II. Dünya Savaşından sonra Almanya; Alman Federal Cumhuriyeti (Batı Almanya); Demokratik Alman Cumhuriyeti (Doğu Almanya) olarak ikiye bölünmüştür.

II. Dünya Savaşından sonra bilinen üzere Almanya; Alman Federal Cumhuriyeti (Batı Almanya); Demokratik Alman Cumhuriyeti (Doğu Almanya) olarak ikiye bölünmüştür.

Anlaşıldığı üzere ittifaklar Almanya’daki yönetimlerinde inandıkları ideolojiyi yürürlüğe koymuş, ‘’sistem ithal etmişlerdir’’.

Doğu ve Batı Almanya kavramları aslında yeni bir halk, kültür ve ideolojik sistem yaratma yarışından doğmuştur. Bu yarış bloklar için çok önemli olmuştur zira Alman Ulusu tarih boyunca her daim güçlü ve yüksek bir millet olmuştur.
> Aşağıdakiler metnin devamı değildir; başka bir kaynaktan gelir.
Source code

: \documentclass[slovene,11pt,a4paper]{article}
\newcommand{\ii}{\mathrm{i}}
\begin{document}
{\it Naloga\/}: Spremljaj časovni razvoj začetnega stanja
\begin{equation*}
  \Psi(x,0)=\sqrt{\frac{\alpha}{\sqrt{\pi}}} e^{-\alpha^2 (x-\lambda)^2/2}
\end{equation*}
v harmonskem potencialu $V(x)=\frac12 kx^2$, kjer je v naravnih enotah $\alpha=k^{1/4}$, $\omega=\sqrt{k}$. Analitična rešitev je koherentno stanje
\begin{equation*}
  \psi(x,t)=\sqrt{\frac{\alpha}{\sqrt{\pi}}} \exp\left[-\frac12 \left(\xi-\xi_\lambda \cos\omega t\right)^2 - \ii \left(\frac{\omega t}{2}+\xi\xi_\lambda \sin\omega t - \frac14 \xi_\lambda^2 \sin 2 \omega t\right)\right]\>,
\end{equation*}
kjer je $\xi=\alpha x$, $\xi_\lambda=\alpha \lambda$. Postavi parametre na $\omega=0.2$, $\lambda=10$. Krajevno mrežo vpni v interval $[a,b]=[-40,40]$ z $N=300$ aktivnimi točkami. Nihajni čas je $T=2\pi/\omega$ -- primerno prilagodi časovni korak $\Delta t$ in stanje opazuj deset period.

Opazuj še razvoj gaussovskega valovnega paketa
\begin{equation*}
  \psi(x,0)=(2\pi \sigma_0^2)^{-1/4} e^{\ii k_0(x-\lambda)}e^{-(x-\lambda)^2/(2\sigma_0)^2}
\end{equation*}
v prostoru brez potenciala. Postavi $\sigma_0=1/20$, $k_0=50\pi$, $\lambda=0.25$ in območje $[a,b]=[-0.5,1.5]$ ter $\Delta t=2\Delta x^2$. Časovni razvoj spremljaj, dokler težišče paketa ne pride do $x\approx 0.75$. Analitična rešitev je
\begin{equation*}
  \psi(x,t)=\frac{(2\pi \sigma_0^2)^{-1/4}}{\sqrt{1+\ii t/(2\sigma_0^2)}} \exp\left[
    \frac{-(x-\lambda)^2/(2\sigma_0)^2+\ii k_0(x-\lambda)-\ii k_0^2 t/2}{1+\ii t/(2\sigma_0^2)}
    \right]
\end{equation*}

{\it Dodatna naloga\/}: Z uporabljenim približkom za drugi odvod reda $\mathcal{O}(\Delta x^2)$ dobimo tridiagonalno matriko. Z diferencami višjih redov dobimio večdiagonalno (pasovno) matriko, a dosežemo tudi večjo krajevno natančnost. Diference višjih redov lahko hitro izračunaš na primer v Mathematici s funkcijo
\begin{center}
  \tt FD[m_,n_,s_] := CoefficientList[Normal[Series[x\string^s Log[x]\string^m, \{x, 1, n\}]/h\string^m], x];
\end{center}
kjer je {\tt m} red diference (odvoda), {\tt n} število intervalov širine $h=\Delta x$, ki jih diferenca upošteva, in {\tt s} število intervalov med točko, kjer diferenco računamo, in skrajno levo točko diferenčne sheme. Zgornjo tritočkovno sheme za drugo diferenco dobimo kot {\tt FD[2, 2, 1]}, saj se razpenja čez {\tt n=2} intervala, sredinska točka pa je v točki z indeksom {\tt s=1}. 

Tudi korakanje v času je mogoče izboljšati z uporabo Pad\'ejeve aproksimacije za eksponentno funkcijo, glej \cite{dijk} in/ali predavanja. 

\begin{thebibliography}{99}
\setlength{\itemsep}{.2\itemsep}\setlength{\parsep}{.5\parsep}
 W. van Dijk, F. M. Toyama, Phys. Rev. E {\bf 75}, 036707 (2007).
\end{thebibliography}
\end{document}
Böylesine köklü temellere sahip olan bir halkı sistemlerinin saflarına çekebilmeleri büyük bir önem arz ediyordu fakat bunun altında daha da büyük bir yarış yatıyordu; Gerçek Almanya olabilme arzusu. Zira Gerçek Alman Kültürüne sahip çıkabilen devlet, Almanların gözünde meşruluğunu kazanacak, Soğuk Savaş için çok önemli bir dönüm noktası yaşanacaktı. Yani iki tarafta ‘’Almanya’yı Almanlaştırma’’ politikası içerisine girişti.

Gerçek Almanya’yı kim yaşatabilirse, soğuk savaşın galibi belki de o olacaktı zira Almanya bu mevzu bahis dönemin şah damarı, tampon bölgesiydi. Bu yarışta Doğu Almanya’nın çabalarını incelemek yararlı olacaktır çünkü ulusal bilincin ve otoritenin özgür bir ülke için ne denli gerekli olduğunu anlatan bir örnek olduğuna inanmaktayım.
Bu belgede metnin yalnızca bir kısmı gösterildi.